> ABOUT THIS TASK: Select and copy out every line in the records containing "fatores".

........

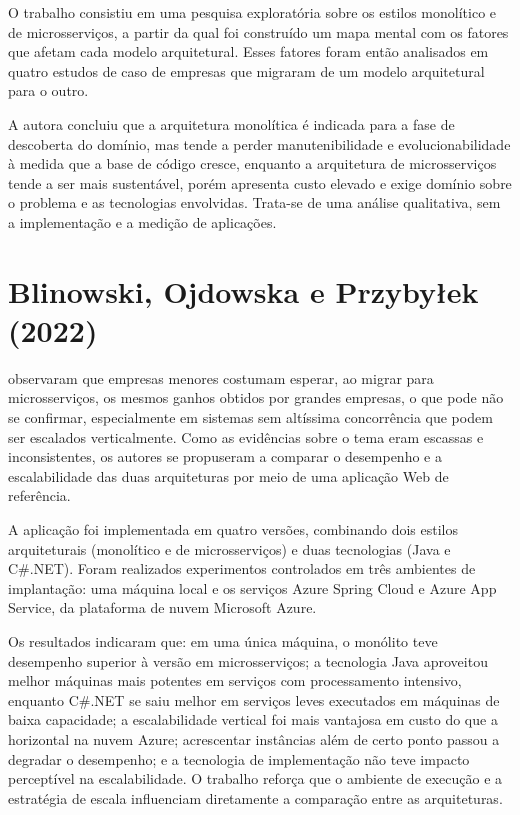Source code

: O trabalho consistiu em uma pesquisa exploratória sobre os estilos monolítico e de
microsserviços, a partir da qual foi construído um mapa mental com os fatores que afetam cada
modelo arquitetural. Esses fatores foram então analisados em quatro estudos de caso de
empresas que migraram de um modelo arquitetural para o outro.

A autora concluiu que a arquitetura monolítica é indicada para a fase de descoberta do domínio,
mas tende a perder manutenibilidade e evolucionabilidade à medida que a base de código cresce,
enquanto a arquitetura de microsserviços tende a ser mais sustentável, porém apresenta custo
elevado e exige domínio sobre o problema e as tecnologias envolvidas. Trata-se de uma análise
qualitativa, sem a implementação e a medição de aplicações.

\section{Blinowski, Ojdowska e Przybyłek (2022)}

 observaram que empresas menores costumam esperar, ao migrar para
microsserviços, os mesmos ganhos obtidos por grandes empresas, o que pode não se confirmar,
especialmente em sistemas sem altíssima concorrência que podem ser escalados verticalmente.
Como as evidências sobre o tema eram escassas e inconsistentes, os autores se propuseram a
comparar o desempenho e a escalabilidade das duas arquiteturas por meio de uma aplicação Web de
referência.

A aplicação foi implementada em quatro versões, combinando dois estilos arquiteturais
(monolítico e de microsserviços) e duas tecnologias (Java e C\#.NET). Foram realizados
experimentos controlados em três ambientes de implantação: uma máquina local e os serviços
Azure Spring Cloud e Azure App Service, da plataforma de nuvem Microsoft Azure.

Os resultados indicaram que: em uma única máquina, o monólito teve desempenho superior à
versão em microsserviços; a tecnologia Java aproveitou melhor máquinas mais potentes em
serviços com processamento intensivo, enquanto C\#.NET se saiu melhor em serviços leves
executados em máquinas de baixa capacidade; a escalabilidade vertical foi mais vantajosa em
custo do que a horizontal na nuvem Azure; acrescentar instâncias além de certo ponto passou a
degradar o desempenho; e a tecnologia de implementação não teve impacto perceptível na
escalabilidade. O trabalho reforça que o ambiente de execução e a estratégia de escala
influenciam diretamente a comparação entre as arquiteturas.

........

> ANSWER FOR THE TASK:
microsserviços, a partir da qual foi construído um mapa mental com os fatores que afetam cada
modelo arquitetural. Esses fatores foram então analisados em quatro estudos de caso de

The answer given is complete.